(Stored dataset items)
"""
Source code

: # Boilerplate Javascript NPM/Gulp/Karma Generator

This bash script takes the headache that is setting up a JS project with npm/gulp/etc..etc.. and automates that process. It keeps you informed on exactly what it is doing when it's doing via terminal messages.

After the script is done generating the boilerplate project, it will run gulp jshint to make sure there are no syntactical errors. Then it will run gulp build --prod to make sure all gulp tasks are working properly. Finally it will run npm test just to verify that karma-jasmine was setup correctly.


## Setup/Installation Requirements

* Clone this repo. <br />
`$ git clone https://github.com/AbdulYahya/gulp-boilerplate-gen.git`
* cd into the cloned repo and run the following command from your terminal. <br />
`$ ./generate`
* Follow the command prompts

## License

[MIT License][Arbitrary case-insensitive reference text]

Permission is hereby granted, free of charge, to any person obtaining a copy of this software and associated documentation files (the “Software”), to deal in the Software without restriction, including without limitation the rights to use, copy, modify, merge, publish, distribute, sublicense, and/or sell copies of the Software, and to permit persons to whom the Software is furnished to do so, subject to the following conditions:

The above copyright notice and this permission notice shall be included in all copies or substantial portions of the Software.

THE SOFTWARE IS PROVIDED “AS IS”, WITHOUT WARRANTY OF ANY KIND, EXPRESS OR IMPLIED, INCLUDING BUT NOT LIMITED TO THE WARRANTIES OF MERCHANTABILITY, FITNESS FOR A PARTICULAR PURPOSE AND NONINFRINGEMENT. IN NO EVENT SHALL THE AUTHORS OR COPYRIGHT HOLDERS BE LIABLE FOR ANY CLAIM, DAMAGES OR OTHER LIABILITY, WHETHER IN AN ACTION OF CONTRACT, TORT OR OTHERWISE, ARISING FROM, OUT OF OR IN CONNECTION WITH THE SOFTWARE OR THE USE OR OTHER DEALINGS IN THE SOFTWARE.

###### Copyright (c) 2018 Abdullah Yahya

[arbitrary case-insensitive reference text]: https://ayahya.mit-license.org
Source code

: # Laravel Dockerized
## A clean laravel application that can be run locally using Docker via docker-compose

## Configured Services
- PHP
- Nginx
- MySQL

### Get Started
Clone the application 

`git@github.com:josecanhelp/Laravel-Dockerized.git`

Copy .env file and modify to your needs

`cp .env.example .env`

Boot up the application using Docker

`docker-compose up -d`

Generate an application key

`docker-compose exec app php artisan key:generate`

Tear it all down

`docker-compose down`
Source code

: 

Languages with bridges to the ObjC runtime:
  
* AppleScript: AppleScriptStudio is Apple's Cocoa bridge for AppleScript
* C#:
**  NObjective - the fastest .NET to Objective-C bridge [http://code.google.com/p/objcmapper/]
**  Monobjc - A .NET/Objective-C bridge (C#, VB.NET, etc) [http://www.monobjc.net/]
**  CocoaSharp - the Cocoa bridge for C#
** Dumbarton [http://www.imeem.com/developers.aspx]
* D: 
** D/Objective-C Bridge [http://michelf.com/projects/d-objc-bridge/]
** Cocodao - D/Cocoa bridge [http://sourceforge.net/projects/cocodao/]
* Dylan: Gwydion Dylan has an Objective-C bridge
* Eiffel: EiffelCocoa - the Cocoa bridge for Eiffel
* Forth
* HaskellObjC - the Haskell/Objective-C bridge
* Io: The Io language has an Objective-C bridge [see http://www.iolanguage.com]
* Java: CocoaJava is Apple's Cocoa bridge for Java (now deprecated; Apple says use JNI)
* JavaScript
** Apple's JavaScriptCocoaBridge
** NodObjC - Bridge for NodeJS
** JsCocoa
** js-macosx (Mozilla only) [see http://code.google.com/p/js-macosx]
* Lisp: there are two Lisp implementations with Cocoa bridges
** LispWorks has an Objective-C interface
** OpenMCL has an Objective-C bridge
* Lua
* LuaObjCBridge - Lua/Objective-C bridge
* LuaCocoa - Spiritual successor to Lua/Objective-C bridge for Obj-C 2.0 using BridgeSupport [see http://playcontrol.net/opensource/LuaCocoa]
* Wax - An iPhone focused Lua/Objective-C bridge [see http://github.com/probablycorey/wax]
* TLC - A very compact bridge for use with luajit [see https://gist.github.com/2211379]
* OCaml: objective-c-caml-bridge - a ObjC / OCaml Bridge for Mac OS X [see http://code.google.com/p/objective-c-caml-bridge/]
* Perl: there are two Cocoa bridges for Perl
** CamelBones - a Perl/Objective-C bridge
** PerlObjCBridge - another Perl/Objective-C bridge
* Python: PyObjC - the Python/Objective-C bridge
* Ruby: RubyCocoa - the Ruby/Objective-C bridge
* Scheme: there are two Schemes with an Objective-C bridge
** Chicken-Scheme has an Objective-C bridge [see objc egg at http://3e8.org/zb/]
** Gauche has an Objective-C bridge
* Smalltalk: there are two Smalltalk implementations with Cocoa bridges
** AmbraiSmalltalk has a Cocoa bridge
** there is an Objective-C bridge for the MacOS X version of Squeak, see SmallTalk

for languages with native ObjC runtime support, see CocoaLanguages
"""
● **What the task requires**: Word for word, output the lines of the data from its first line through the line where "This bash script" appears, and stop there.

● **Response**:
Source code

: # Boilerplate Javascript NPM/Gulp/Karma Generator

This bash script takes the headache that is setting up a JS project with npm/gulp/etc..etc.. and automates that process. It keeps you informed on exactly what it is doing when it's doing via terminal messages.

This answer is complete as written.